But how can the doctor predict that without the therapist evaluating? Alot of patients are just plain getting transferred from the hospital way to soon. Specially if they have to go back that quick. We had a guy admitted Dec 23rd back to the hospital 24th and there till the 29th. Pneumonia.  Another admitted the 15th, sent to hospital 24th for GI bleed, returned 25th, and back to the hospital 29th for four more days for the GI bleed they didn't fix the first time around. Just to clean up for the weekend. It gets ridiculous. 
 
Original Message -----
Sent: Wednesday, January 07, 2004 8:56 AM
Subject: Re: Section T

If the Dr. had written a complete order, including how much therapy he anticipated to be delivered,  you could have projected minutes.
 
i.e.

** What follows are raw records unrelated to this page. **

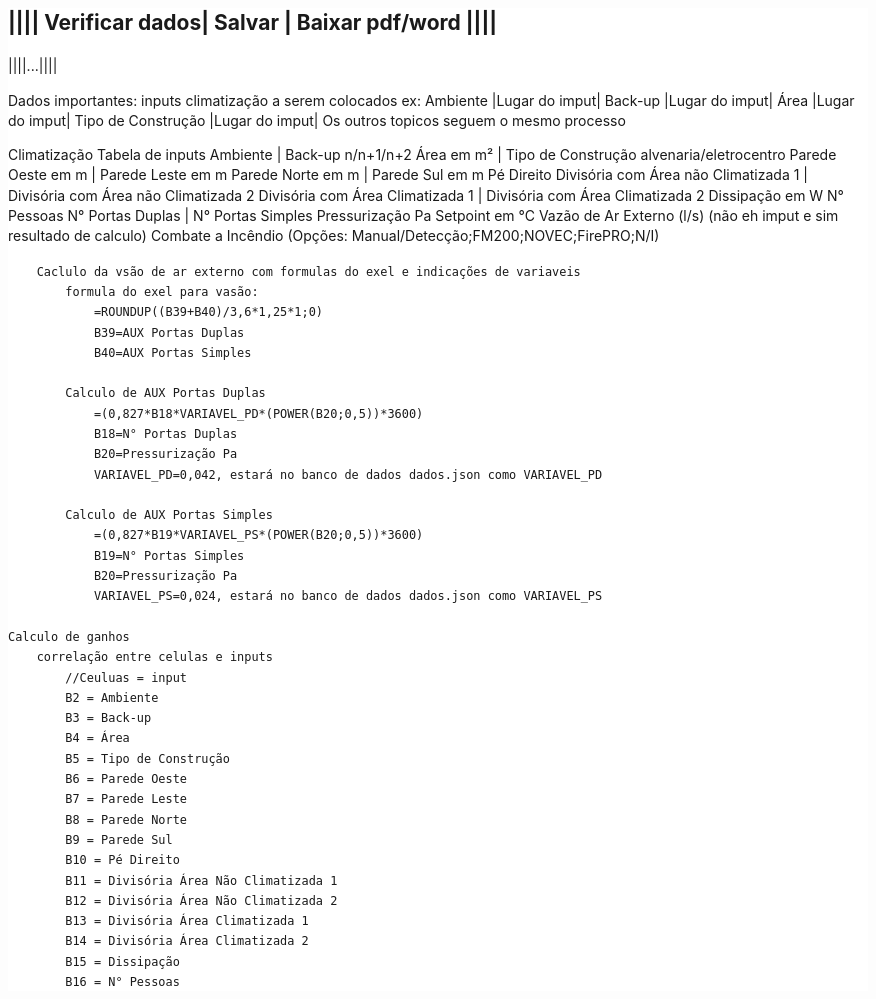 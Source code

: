|||| Verificar dados|   Salvar  |   Baixar pdf/word  ||||
----------------------------------------------------------
||||...||||

Dados importantes:
    inputs climatização a serem colocados ex:
        Ambiente |Lugar do imput|
        Back-up |Lugar do imput|
        Área |Lugar do imput|
        Tipo de Construção |Lugar do imput|
    Os outros topicos seguem o mesmo processo

Climatização
    Tabela de inputs
        Ambiente | Back-up n/n+1/n+2
        Área em m² |   Tipo de Construção alvenaria/eletrocentro
        Parede Oeste em m | Parede Leste em m
        Parede Norte em m  |  Parede Sul em m
        Pé Direito
        Divisória com Área não Climatizada 1 |   Divisória com Área não Climatizada 2
        Divisória com Área Climatizada 1 |       Divisória com Área Climatizada 2
        Dissipação em W
        N° Pessoas
        N° Portas Duplas | N° Portas Simples
        Pressurização Pa
        Setpoint em °C
        Vazão de Ar Externo (l/s) (não eh imput e sim resultado de calculo)
        Combate a Incêndio (Opções: Manual/Detecção;FM200;NOVEC;FirePRO;N/I)

        Caclulo da vsão de ar externo com formulas do exel e indicações de variaveis
            formula do exel para vasão:
                =ROUNDUP((B39+B40)/3,6*1,25*1;0)
                B39=AUX Portas Duplas
                B40=AUX Portas Simples

            Calculo de AUX Portas Duplas
                =(0,827*B18*VARIAVEL_PD*(POWER(B20;0,5))*3600)
                B18=N° Portas Duplas
                B20=Pressurização Pa
                VARIAVEL_PD=0,042, estará no banco de dados dados.json como VARIAVEL_PD
            
            Calculo de AUX Portas Simples
                =(0,827*B19*VARIAVEL_PS*(POWER(B20;0,5))*3600)
                B19=N° Portas Simples
                B20=Pressurização Pa
                VARIAVEL_PS=0,024, estará no banco de dados dados.json como VARIAVEL_PS
                
    Calculo de ganhos
        correlação entre celulas e inputs
            //Ceuluas = input
            B2 = Ambiente
            B3 = Back-up
            B4 = Área
            B5 = Tipo de Construção
            B6 = Parede Oeste
            B7 = Parede Leste
            B8 = Parede Norte
            B9 = Parede Sul
            B10 = Pé Direito
            B11 = Divisória Área Não Climatizada 1
            B12 = Divisória Área Não Climatizada 2
            B13 = Divisória Área Climatizada 1
            B14 = Divisória Área Climatizada 2
            B15 = Dissipação
            B16 = N° Pessoas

Physical therapy, up to 300 minutes per week, as per eval to be performed by PT.
 
Nathan
----- Original Message -----
Sent: Wednesday, January 07, 2004 3:43 AM
Subject: Re: Section T

You got it. Can't project minutes when no eval was done.  Do the MDS based on hospital info and the skilled nursing provided.
 
HS
 
 
Holly F. Sox, RN, RAC-C 
Clinical Editor, Careplans.com
www.careplans.com
[EMAIL PROTECTED]
----- Original Message -----
Sent: Tuesday, January 06, 2004 8:11 PM
Subject: Section T

So then if a resident is admitted on Friday, discharged back to the hospital on Sunday, Section T cannot contain projected minutes even though therapy was ordered but the resident was not seen due to no weekend coverage?